_HOW TO COMPLETE THIS TASK_. Below are the records; copy every line in them that holds the string "scripts".

[Source records]
►

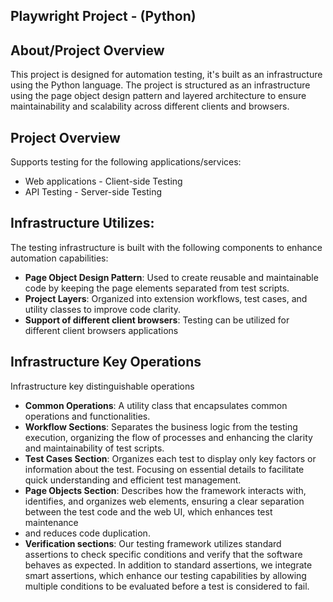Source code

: 

## Playwright Project - (Python)

## About/Project Overview
This project is designed for automation testing, it's built as an infrastructure using the Python language.
The project is structured as an infrastructure using the page object design pattern and layered architecture to ensure maintainability and scalability across different clients and browsers.
## Project Overview
Supports testing for the following applications/services:
- Web applications - Client-side Testing
- API Testing - Server-side Testing

## Infrastructure Utilizes:
The testing infrastructure is built with the following components to enhance automation capabilities:
- **Page Object Design Pattern**: Used to create reusable and maintainable code by keeping the page elements separated from test scripts.
- **Project Layers**: Organized into extension workflows, test cases, and utility classes to improve code clarity.
- **Support of different client browsers**: Testing can be utilized for different client browsers applications

## Infrastructure Key Operations
Infrastructure key distinguishable operations
- **Common Operations**: A utility class that encapsulates common operations and functionalities.
- **Workflow Sections**: Separates the business logic from the testing execution, organizing the flow of processes and enhancing the clarity and maintainability of test scripts.
- **Test Cases Section**: Organizes each test to display only key factors or information about the test. Focusing on essential details to facilitate quick understanding and efficient test management.
- **Page Objects Section**: Describes how the framework interacts with, identifies, and organizes web elements, ensuring a clear separation between the test code and the web UI, which enhances test maintenance
- and reduces code duplication.
- **Verification sections**: Our testing framework utilizes standard assertions to check specific conditions and verify that the software behaves as expected. In addition to standard assertions, we integrate smart assertions, which enhance our testing capabilities by allowing multiple conditions to be evaluated before a test is considered to fail.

◄

_EXERCISE ANSWER_.
- **Page Object Design Pattern**: Used to create reusable and maintainable code by keeping the page elements separated from test scripts.
- **Workflow Sections**: Separates the business logic from the testing execution, organizing the flow of processes and enhancing the clarity and maintainability of test scripts.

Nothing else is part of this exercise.